DESCRIPTION OF THE TASK: Among the entries, find the lines with the string "enabled" and copy them.

(Data excerpts)

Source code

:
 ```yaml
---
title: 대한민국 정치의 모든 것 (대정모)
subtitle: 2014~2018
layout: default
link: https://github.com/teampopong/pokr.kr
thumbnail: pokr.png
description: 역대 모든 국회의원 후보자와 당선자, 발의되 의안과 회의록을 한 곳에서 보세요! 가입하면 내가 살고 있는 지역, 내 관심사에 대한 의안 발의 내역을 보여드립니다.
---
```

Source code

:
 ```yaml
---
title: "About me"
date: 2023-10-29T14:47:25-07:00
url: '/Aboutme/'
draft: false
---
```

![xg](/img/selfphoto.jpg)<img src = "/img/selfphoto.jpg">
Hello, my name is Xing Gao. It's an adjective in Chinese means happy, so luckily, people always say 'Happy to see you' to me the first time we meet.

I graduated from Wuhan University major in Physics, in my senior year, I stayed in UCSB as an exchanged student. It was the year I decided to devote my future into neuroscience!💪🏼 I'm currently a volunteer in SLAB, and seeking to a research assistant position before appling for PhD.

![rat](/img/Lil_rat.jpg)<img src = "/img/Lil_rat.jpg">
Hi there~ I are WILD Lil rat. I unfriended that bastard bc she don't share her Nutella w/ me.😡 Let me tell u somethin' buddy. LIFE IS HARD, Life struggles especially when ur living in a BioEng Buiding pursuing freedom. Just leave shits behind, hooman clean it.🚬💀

---

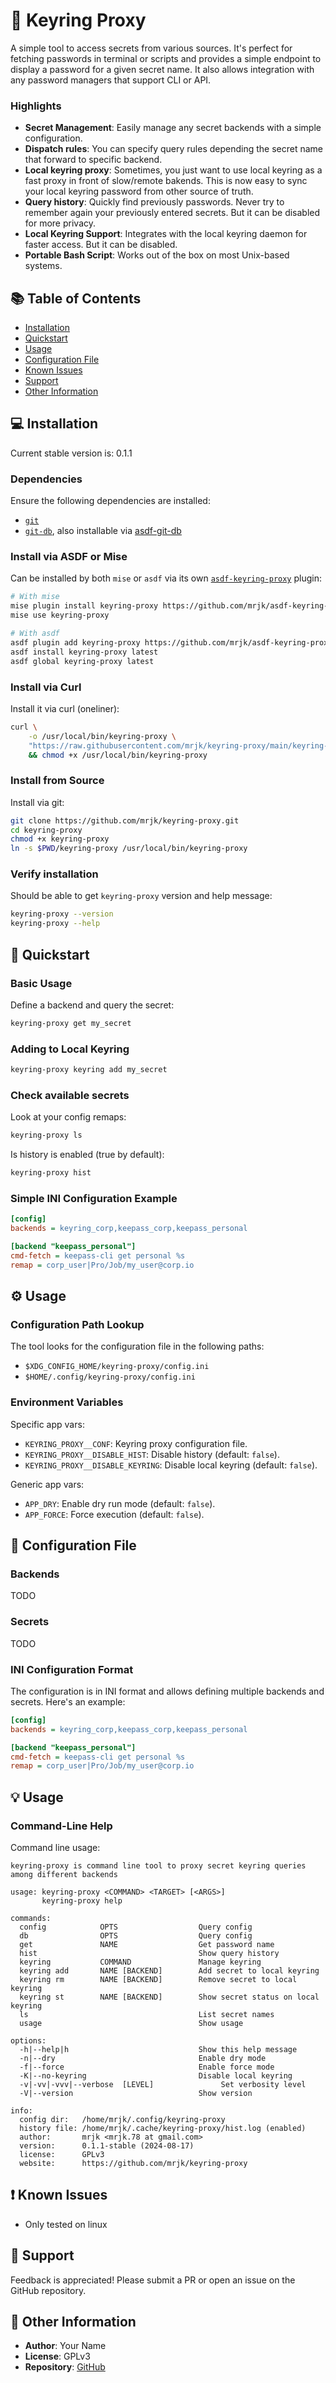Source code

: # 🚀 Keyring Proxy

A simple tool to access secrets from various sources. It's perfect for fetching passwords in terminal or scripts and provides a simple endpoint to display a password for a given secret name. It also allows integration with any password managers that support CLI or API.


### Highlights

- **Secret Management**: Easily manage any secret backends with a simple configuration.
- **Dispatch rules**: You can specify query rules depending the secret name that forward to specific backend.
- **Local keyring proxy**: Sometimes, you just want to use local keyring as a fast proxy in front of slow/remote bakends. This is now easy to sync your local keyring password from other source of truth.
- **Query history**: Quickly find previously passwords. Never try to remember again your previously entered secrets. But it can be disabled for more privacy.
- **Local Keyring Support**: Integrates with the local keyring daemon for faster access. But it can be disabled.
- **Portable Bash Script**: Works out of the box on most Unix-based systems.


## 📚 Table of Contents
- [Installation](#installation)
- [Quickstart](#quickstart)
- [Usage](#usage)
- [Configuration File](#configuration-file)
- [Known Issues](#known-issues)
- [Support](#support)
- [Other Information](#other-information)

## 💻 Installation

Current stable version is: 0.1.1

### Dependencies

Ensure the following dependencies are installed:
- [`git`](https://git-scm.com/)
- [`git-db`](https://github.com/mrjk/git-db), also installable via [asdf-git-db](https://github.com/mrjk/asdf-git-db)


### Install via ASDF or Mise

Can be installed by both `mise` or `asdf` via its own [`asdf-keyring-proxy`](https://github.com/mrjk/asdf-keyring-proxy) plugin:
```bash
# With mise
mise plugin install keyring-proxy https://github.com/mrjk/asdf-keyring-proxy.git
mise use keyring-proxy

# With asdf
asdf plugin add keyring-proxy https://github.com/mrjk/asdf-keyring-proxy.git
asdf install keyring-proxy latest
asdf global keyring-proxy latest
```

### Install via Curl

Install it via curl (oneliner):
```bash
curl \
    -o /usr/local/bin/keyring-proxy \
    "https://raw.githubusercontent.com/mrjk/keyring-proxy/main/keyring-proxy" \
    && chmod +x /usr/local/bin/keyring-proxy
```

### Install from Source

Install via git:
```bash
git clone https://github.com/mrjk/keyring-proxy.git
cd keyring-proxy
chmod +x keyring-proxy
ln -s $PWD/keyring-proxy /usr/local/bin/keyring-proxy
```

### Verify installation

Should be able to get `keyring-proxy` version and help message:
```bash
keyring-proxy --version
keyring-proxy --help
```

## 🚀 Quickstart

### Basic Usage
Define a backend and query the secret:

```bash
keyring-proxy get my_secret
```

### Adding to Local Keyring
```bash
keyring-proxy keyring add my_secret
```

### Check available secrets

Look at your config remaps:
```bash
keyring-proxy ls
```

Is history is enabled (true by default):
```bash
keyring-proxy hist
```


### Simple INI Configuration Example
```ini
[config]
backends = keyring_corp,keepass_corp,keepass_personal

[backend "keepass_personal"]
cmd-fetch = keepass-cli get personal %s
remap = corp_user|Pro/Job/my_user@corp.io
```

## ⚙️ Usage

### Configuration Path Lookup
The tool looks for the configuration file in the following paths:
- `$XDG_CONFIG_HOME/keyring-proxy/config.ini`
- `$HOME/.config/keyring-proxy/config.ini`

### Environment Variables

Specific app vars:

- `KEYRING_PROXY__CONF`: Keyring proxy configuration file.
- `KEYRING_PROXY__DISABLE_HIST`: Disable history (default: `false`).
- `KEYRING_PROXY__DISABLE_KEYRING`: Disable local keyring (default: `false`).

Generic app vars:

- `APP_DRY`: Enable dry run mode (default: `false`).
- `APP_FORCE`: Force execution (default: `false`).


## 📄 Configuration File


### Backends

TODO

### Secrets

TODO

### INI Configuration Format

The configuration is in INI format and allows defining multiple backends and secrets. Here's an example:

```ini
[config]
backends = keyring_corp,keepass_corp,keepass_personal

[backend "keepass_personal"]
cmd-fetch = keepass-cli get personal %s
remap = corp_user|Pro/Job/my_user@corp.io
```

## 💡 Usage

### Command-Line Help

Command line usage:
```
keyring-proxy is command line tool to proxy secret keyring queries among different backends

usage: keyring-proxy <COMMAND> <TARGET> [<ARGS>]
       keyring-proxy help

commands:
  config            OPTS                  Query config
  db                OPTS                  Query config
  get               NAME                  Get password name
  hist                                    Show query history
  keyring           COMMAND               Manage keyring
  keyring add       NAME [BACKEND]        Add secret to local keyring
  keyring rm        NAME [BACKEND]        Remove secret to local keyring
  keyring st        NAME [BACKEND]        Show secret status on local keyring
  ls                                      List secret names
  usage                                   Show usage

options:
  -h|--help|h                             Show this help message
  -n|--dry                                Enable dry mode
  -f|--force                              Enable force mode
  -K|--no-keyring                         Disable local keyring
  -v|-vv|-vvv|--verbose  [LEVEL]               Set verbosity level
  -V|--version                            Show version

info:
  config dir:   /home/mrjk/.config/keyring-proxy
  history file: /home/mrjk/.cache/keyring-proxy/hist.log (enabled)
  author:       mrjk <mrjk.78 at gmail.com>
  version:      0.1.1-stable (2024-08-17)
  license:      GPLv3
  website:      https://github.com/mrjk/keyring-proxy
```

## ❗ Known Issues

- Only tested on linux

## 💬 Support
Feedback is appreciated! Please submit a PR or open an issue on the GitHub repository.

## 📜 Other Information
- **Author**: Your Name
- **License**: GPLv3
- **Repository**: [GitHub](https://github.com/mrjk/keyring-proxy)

SOLUTION TO THIS PROBLEM:
Is history is enabled (true by default):
  history file: /home/mrjk/.cache/keyring-proxy/hist.log (enabled)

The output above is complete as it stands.